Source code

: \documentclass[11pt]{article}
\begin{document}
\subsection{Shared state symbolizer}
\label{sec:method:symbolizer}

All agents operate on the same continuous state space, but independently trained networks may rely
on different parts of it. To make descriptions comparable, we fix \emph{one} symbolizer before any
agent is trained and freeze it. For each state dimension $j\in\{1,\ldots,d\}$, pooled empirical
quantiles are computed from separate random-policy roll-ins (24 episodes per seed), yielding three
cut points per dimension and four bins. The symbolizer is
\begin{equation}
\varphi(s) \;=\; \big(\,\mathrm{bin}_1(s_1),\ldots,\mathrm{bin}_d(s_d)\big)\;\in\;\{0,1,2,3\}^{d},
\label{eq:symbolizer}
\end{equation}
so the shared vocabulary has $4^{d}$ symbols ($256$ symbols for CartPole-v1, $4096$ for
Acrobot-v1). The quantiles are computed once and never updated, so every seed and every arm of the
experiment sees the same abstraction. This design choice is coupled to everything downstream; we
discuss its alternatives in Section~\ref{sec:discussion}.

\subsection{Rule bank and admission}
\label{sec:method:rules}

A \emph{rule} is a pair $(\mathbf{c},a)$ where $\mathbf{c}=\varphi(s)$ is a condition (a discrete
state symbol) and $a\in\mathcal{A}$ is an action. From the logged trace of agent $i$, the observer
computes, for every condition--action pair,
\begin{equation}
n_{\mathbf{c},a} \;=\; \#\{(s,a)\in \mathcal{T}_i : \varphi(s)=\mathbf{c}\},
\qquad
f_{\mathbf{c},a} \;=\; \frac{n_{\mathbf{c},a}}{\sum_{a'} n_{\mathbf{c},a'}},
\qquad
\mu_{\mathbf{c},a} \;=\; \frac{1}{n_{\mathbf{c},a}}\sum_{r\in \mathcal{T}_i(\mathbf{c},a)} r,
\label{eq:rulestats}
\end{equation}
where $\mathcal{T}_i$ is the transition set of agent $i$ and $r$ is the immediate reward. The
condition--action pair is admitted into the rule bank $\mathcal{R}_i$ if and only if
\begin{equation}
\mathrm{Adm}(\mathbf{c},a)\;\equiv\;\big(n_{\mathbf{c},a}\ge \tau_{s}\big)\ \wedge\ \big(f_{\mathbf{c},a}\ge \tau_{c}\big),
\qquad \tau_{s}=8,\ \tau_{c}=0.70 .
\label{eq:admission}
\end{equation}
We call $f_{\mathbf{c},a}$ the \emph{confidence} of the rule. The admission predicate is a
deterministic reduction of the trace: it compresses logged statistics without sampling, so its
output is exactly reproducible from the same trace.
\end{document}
**********
## What you will do
Write the listing out again, matching every line exactly.

## Output of the task
Source code

: \documentclass[11pt]{article}
\begin{document}
\subsection{Shared state symbolizer}
\label{sec:method:symbolizer}

All agents operate on the same continuous state space, but independently trained networks may rely
on different parts of it. To make descriptions comparable, we fix \emph{one} symbolizer before any
agent is trained and freeze it. For each state dimension $j\in\{1,\ldots,d\}$, pooled empirical
quantiles are computed from separate random-policy roll-ins (24 episodes per seed), yielding three
cut points per dimension and four bins. The symbolizer is
\begin{equation}
\varphi(s) \;=\; \big(\,\mathrm{bin}_1(s_1),\ldots,\mathrm{bin}_d(s_d)\big)\;\in\;\{0,1,2,3\}^{d},
\label{eq:symbolizer}
\end{equation}
so the shared vocabulary has $4^{d}$ symbols ($256$ symbols for CartPole-v1, $4096$ for
Acrobot-v1). The quantiles are computed once and never updated, so every seed and every arm of the
experiment sees the same abstraction. This design choice is coupled to everything downstream; we
discuss its alternatives in Section~\ref{sec:discussion}.

\subsection{Rule bank and admission}
\label{sec:method:rules}

A \emph{rule} is a pair $(\mathbf{c},a)$ where $\mathbf{c}=\varphi(s)$ is a condition (a discrete
state symbol) and $a\in\mathcal{A}$ is an action. From the logged trace of agent $i$, the observer
computes, for every condition--action pair,
\begin{equation}
n_{\mathbf{c},a} \;=\; \#\{(s,a)\in \mathcal{T}_i : \varphi(s)=\mathbf{c}\},
\qquad
f_{\mathbf{c},a} \;=\; \frac{n_{\mathbf{c},a}}{\sum_{a'} n_{\mathbf{c},a'}},
\qquad
\mu_{\mathbf{c},a} \;=\; \frac{1}{n_{\mathbf{c},a}}\sum_{r\in \mathcal{T}_i(\mathbf{c},a)} r,
\label{eq:rulestats}
\end{equation}
where $\mathcal{T}_i$ is the transition set of agent $i$ and $r$ is the immediate reward. The
condition--action pair is admitted into the rule bank $\mathcal{R}_i$ if and only if
\begin{equation}
\mathrm{Adm}(\mathbf{c},a)\;\equiv\;\big(n_{\mathbf{c},a}\ge \tau_{s}\big)\ \wedge\ \big(f_{\mathbf{c},a}\ge \tau_{c}\big),
\qquad \tau_{s}=8,\ \tau_{c}=0.70 .
\label{eq:admission}
\end{equation}
We call $f_{\mathbf{c},a}$ the \emph{confidence} of the rule. The admission predicate is a
deterministic reduction of the trace: it compresses logged statistics without sampling, so its
output is exactly reproducible from the same trace.
\end{document}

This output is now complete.